Julie: Welcome, Jim. I see you are “out of Africa,” for a while. How many times have you been to the Dark Continent?
Jim: I think I’ve been to southern Africa eight times, and have stayed for as long as six weeks at a time. The first two trips were work assignments when I was Field Editor with GUNS magazine of San Diego. The first was at the invitation of SATOUR, the South African Tourism Board. They invited a total of seven outdoors writers and broadcast media hosts from the U.S. and Canada to report on the recreation opportunities in the country. I was one of only three magazine editors on the junket. The next opportunity came two years later, this time to Zimbabwe, an advertiser–sponsored safari with the purpose of reporting on the sponsor’s new products. I was one of four selected because of our following or popularity in our respective magazines.

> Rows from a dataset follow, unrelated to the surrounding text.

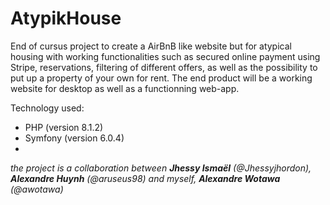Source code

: # AtypikHouse
End of cursus project to create a AirBnB like website but for atypical housing with working functionalities such as secured online payment using Stripe, reservations, filtering of different offers, as well as the possibility to put up a property of your own for rent. The end product will be a working website for desktop as well as a functionning web-app.

Technology used:
- PHP (version 8.1.2)
- Symfony (version 6.0.4)
-

_the project is a collaboration between **Jhessy Ismaël** (@Jhessyjhordon), **Alexandre Huynh** (@aruseus98) and myself, **Alexandre Wotawa** (@awotawa)_

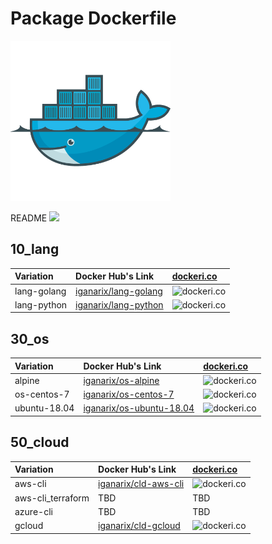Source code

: # Package Dockerfile

![](./icon.png)

README ![](https://github.com/iganari/package-dockerfile/workflows/update-readme-branch/badge.svg)

## 10_lang

Variation | Docker Hub's Link | [dockeri.co](https://dockeri.co)
:- | :- | :-
lang-golang | [iganarix/lang-golang](https://hub.docker.com/r/iganarix/lang-golang) | ![dockeri.co](https://dockeri.co/image/iganarix/lang-golang)
lang-python | [iganarix/lang-python](https://hub.docker.com/r/iganarix/lang-python) | ![dockeri.co](https://dockeri.co/image/iganarix/lang-python)

## 30_os

Variation | Docker Hub's Link | [dockeri.co](https://dockeri.co)
:- | :- | :-
alpine | [iganarix/os-alpine](https://hub.docker.com/r/iganarix/os-alpine) | ![dockeri.co](https://dockeri.co/image/iganarix/os-alpine)
os-centos-7 | [iganarix/os-centos-7](https://hub.docker.com/r/iganarix/os-centos-7) | ![dockeri.co](https://dockeri.co/image/iganarix/os-centos-7)
ubuntu-18.04 | [iganarix/os-ubuntu-18.04](https://hub.docker.com/r/iganarix/os-ubuntu-18.04) | ![dockeri.co](https://dockeri.co/image/iganarix/os-ubuntu-18.04)

## 50_cloud

Variation | Docker Hub's Link | [dockeri.co](https://dockeri.co)
:- | :- | :-
aws-cli | [iganarix/cld-aws-cli](https://hub.docker.com/r/iganarix/cld-aws-cli) | ![dockeri.co](https://dockeri.co/image/iganarix/cld-aws-cli)
aws-cli_terraform | TBD | TBD
azure-cli | TBD | TBD
gcloud | [iganarix/cld-gcloud](https://hub.docker.com/r/iganarix/cld-gcloud) | ![dockeri.co](https://dockeri.co/image/iganarix/cld-gcloud)

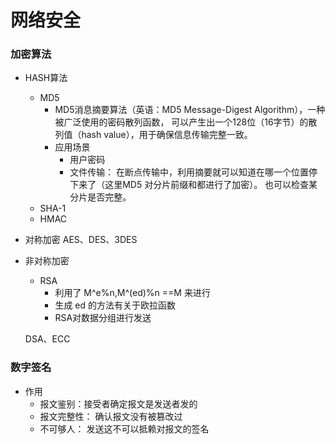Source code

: 网络安全
======
### 加密算法<br>
- HASH算法
  - MD5
    - MD5消息摘要算法（英语：MD5 Message-Digest Algorithm），一种被广泛使用的密码散列函数，
    可以产生出一个128位（16字节）的散列值（hash value），用于确保信息传输完整一致。
    - 应用场景
      - 用户密码
      - 文件传输： 在断点传输中，利用摘要就可以知道在哪一个位置停下来了（这里MD5 对分片前缀和都进行了加密）。
      也可以检查某分片是否完整。
  - SHA-1
  - HMAC
- 对称加密
AES、DES、3DES

- 非对称加密
  - RSA
    - 利用了  M^e%n,M^(ed)%n ==M  来进行
    - 生成 ed 的方法有关于欧拉函数 
    - RSA对数据分组进行发送

  DSA、ECC


### 数字签名<br>
- 作用 
  - 报文鉴别：接受者确定报文是发送者发的
  - 报文完整性： 确认报文没有被篡改过
  - 不可够人： 发送这不可以抵赖对报文的签名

After that I was hooked on Africa and went back several times later, on my own dime, and with my wife. Wives don’t go along on press junkets. We’ve also visited other locales across Africa—Morocco, Egypt, Kenya, Zanzibar, Zambia, and Botswana—but South Africa is my preference as a destination.
Julie: It’s certainly the most unusual. I see that guns play a large role in your books and have been part of your life. When did you first pick up a gun, and how have you used this knowledge throughout your career?
Jim: As a Kentuckian, guns just came naturally to me; at least I like to think of it that way. I shot alongside my father as a youngster, but I actually bought my first gun, a .22 rifle, when I was about fifteen. I made a handshake deal with the gun shop to pay it off over time; my parents were not involved. It was the first contract of my life. It couldn’t happen today with the laws governing firearm purchases, and it certainly couldn’t happen between the dealer and a minor.
Julie: Where did the idea for Assassination Safari originate? Were you involved in any hairy moments while traveling in southern Africa?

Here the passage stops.